Prop. $\mathbb{Q} \left( \sqrt {2}\right)$ under usual properties, i.e., $\mathbb{Q} \left( \sqrt {2}\right)$ is a field.
Proof. (Step of multiplicative inverse of $\mathbb{Q} \left( \sqrt {2}\right)$)
Let $a+b\sqrt {2}$ $\in$ $\mathbb{Q} \left( \sqrt {2}\right)$. We will find a',b' $\in$ $\mathbb{Q}$ such that $\dfrac {1} {a+b\sqrt {2}}$= $a'+b'\sqrt {2}$.

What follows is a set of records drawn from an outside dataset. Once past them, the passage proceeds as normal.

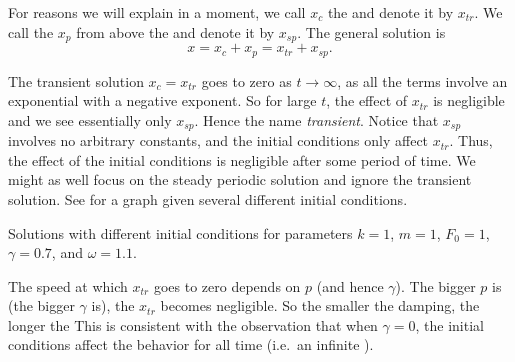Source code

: 
\medskip


For reasons we will explain in a moment, we call $x_c$ the
\emph{}
and denote it by $x_{tr}$.  We call the
$x_p$ from above the \emph{} and denote it
by $x_{sp}$.
The general solution is
\begin{equation*}
x = x_c + x_p = x_{tr} + x_{sp} .
\end{equation*}

The transient solution $x_c = x_{tr}$ goes to zero as $t \to \infty$,
as all the terms involve an exponential with a negative exponent.  So
for large $t$, the effect of $x_{tr}$ is negligible and we see essentially
only $x_{sp}$.
Hence the name \emph{transient}.
Notice that $x_{sp}$ involves no arbitrary constants, and
the initial conditions only affect $x_{tr}$.  Thus, the effect
of the initial conditions is negligible after some period of time.
We might as well focus on the
steady periodic solution and ignore the transient solution.  See
 for a graph given several different initial conditions.

\begin{mywrapfig}{3.25in}
\capstart
{}
\caption{Solutions with different initial conditions for parameters
$k=1$, $m=1$, $F_0 = 1$, $\gamma=0.7$, and $\omega=1.1$.\label{3.6:transbehfig}}
\end{mywrapfig}

The speed at which $x_{tr}$ goes to zero depends on $p$ (and
hence $\gamma$).  The
bigger $p$ is (the bigger $\gamma$ is), the  $x_{tr}$ becomes negligible. 
So the smaller the damping, the longer the 
This is consistent
with the observation that when $\gamma=0$, the initial conditions affect the
behavior for all time (i.e.\ an infinite ).

\medskip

It suffices to show that if a+b$\sqrt {2}$ $\neq$ then $a^{2}-2b^{2}\neq 0$. Suppose not, say $a+b\sqrt {2}\neq 0$ but a^{2}-2b^{2}=0. Then 0 = $a^{2}-2b^{2}$= $(a+b\sqrt {2})$ $(a-b\sqrt {2})$. As $a+b\sqrt {2}$ $\neg$, so $a-b\sqrt {2}$=0. But then $\sqrt {2}$=a/b $\in$ $\mathbb{Q}$ provided by b $\neg$ 0. So b=0. However, (final step) if b=0 then a=0 as $a-b\sqrt {2}$. And this yields $a+b\sqrt {2}$=0. Contradiction.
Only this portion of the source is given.